Query performance tuning is a big topic, where the technology involved is very broad, but we can generally divide it into the following levels:
1. Reduce data access. The related technique is to create an appropriate index that converts time-consuming operations such as full table scans, index scans (scan), to index lookups (seek). Establish the correct index, can make the database query performance raise 100-1000 times even higher, just like a very thick dictionary, if there is no index, you have to check a thing, that is quite laborious, need to check the whole book, indexed can be directly based on the index positioning. This is the most important way to improve performance.
2. Reduce the data returned. Transmission of data in the network, bandwidth is limited, if the need to extract the smallest amount of data, will play a good role. It should be noted that in SQL, do not appear in the select *, but what fields are required to extract what fields.
3. Reduce the number of interactions with the database. Limited network resources, obviously, frequent interaction with the database, but also a constraint on the performance of a factor. A good suggestion is to use stored procedures, or batch statements, to reduce interaction with the database and improve performance.
4. Reduce the CPU load. Here, the main use is the caching plan. In a query, try to use a parameterized query. In this case, the database caches the query parameters to reuse the query plan.
5. Improve hardware performance. This is the last resort, if other aspects have been done very well, performance bottlenecks in the CPU, memory and disk, the adoption of hardware performance to improve the scheme will appear more appropriate, or else first to optimize other places.
The above 5 levels of optimization bring performance improvements that are descending in turn, and are an inverted pyramid.
Let's discuss the index in detail below.
Baidu Encyclopedia on the index description is: "Database index is a database table in one or more columns of the value of a structure, use the index to quickly access specific information in the database table." ”
Indexes are grouped into clustered indexes (clustered index) and nonclustered indexes (nonclustered index).
A. Clustered index
A table that contains a clustered index, called a clustered table, is organized in a way that is consistent with the order of the clustered index. A column that is covered by a clustered index, called a clustered key.

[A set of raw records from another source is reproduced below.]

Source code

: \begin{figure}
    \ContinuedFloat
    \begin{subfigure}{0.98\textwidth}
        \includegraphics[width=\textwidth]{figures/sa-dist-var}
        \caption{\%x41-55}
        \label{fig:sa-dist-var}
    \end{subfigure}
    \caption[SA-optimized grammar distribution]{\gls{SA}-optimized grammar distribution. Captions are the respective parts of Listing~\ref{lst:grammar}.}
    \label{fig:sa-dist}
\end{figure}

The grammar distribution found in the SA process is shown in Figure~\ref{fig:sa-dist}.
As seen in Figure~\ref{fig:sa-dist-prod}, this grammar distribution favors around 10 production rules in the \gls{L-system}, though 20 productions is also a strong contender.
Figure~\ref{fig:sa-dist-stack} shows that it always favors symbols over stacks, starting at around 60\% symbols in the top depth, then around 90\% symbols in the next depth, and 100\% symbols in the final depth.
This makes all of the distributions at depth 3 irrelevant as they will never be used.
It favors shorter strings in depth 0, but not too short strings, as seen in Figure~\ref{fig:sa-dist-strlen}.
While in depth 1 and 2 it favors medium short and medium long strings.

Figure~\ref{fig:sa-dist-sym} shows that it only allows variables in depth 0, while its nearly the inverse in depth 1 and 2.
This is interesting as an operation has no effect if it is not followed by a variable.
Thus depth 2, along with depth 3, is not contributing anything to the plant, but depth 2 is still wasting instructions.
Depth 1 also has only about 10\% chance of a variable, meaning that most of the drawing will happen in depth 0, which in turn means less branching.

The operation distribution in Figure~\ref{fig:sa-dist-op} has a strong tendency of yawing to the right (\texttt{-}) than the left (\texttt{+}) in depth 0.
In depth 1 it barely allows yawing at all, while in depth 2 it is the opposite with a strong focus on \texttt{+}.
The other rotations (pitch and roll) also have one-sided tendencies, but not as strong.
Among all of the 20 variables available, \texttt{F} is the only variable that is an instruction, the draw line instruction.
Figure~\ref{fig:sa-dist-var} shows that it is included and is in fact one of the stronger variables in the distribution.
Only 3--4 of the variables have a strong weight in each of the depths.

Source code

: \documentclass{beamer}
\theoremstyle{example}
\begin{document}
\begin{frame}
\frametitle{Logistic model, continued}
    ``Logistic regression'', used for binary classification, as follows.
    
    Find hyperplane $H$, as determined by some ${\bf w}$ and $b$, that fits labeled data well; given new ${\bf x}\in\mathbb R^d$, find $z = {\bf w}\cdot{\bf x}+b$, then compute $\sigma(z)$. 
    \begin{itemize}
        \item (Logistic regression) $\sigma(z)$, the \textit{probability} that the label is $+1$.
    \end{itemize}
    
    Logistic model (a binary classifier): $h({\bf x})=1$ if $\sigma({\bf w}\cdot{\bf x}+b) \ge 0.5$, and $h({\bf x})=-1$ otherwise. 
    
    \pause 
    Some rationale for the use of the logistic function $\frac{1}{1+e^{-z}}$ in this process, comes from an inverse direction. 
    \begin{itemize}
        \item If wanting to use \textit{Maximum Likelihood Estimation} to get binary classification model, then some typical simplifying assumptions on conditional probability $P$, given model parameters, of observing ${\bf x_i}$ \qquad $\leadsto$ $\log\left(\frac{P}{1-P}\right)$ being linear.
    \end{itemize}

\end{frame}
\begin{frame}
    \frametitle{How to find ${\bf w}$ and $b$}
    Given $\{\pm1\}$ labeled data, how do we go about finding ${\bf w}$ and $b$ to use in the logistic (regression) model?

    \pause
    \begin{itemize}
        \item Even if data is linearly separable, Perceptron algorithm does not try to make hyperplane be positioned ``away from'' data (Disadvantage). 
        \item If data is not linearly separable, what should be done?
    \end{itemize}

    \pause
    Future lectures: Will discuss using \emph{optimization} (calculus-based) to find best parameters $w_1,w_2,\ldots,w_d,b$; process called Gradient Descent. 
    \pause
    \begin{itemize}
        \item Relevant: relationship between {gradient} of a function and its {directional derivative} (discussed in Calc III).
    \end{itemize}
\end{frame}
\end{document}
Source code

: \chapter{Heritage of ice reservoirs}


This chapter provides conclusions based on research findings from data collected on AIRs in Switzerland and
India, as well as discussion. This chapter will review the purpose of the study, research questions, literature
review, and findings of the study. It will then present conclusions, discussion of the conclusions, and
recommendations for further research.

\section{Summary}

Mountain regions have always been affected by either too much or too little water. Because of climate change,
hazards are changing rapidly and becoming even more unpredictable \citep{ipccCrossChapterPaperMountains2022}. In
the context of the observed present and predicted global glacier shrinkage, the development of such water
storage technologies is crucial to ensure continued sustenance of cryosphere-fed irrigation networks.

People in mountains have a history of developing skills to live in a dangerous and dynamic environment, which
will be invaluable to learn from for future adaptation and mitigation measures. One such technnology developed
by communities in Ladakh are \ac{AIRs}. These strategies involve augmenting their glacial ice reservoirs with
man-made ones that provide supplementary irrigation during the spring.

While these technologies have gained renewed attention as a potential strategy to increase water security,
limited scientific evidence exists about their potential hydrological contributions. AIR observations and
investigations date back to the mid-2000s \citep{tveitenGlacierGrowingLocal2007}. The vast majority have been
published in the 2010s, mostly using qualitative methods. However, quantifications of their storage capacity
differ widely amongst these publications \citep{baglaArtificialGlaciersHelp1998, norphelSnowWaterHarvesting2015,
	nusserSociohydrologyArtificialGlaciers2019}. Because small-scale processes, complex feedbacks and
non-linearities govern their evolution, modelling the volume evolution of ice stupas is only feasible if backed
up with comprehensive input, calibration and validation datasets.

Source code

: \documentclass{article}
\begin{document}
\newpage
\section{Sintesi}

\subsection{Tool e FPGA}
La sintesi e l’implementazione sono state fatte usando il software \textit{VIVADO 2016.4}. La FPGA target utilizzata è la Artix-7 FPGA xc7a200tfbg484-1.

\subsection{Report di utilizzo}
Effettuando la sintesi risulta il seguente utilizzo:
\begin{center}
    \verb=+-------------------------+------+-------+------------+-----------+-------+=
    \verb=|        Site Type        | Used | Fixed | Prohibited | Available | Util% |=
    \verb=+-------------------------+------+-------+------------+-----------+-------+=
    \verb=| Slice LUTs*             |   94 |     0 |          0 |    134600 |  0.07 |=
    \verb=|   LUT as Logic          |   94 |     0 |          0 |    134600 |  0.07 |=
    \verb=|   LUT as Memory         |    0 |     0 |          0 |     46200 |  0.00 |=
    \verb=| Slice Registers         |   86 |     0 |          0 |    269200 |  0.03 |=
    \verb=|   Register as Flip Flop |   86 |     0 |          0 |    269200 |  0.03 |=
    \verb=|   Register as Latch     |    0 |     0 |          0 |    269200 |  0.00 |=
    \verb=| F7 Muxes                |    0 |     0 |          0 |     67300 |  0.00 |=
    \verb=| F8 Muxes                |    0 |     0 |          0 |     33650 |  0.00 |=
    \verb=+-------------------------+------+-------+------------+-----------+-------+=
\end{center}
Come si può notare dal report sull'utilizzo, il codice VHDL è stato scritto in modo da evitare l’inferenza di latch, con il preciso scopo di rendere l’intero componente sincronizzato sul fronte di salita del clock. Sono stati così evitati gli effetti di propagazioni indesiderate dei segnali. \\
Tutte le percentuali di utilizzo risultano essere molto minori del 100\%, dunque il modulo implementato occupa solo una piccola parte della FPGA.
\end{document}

In the case of Xinhua dictionary, the text of each word is a data row, their organizational order is based on pinyin, if the pinyin is the same, will be based on strokes (not necessarily accurate, forgive), so the Xinhua Dictionary of the clustered index covered by the column is pinyin and strokes.
It is easy to understand that the text can only be sorted in an established order, and that, similarly, there can be only one clustered index in a table, which determines how the data rows are organized.
B. Nonclustered indexes
The nonclustered index, in the words of the Xinhua dictionary, is the appendix of the dictionary body that searches by pinyin, searches by radical, and finds by strokes. They describe the sort position of the text in the body, but they are separate from the text. A nonclustered index, which has nothing to do with the organization order of the data, and it uses a series of pointers to point to the data row to describe the location of the data row.
A table that does not contain a clustered index, called a heap table, has an organized order of data rows that is not in a particular order, similar to a pile of books, and adds a book to the top of the pile (in the heap table, the implementation may be different).
Clustered indexes have a very high impact on query performance. Clustered tables, nonclustered indexes are positioned based on the clustered key, and the nonclustered indexes in the heap table are positioned according to the data line number. This will have a great performance difference, the former performance is much better than the latter. Therefore, it is very necessary to establish a proper clustered index. A good suggestion is to index with a column with a small print segment and a value unique, preferably a single column, which can be a surrogate key. Because if the field is too large, the cost of sorting will be very high; If the column value is not unique, the database appends 4 bytes of information to the duplicate value to identify the duplicate value, increasing the unnecessary overhead.
Typically, we specify a primary key when creating a table, and if you do not explicitly specify an index type, the clustered index is created by default. For example, the add Constraint Pk_tbl primary key (SID) will create a clustered index in the SID sequence. You can explicitly specify the index type on the primary key, such as the add Constraint Pk_tbl primary key nonclustered (SID), which creates a primary key for the nonclustered index. So, when creating a primary key, be careful, there are multiple primary key cases, be aware of explicitly specifying the index type.
Indexes can greatly improve query and sorting performance, but in inserting, deleting, and modifying primary keys, you need to maintain an indexed order. If a frequently changing table is not appropriate to create too many indexes, the negative performance impact of the index will outweigh the gains.
Index optimization, is a very elegant thing, it needs to find a balance point.
In general, there are several suggestions to create an appropriate index:
1. More than 300 rows of data tables to create an index (ignore off)
2. Clustered index fields cannot be too much, preferably a single field, and column values are unique
3. For tables with a very large number of data fields, and many of these fields appear in the where, it is not advisable to establish a separate index on each field, but to create a composite index. In a composite index, the order of the columns is exquisite, the more selective and the only column to put in front, which has great help for query optimizer optimization. It is not advisable to index a large number of repeated column values, such as indexing on a true,false column.
4. If there are few fields in the query, consider setting up an overlay index, including the fields in the index, and you can only access the index to query all the data without the table scan.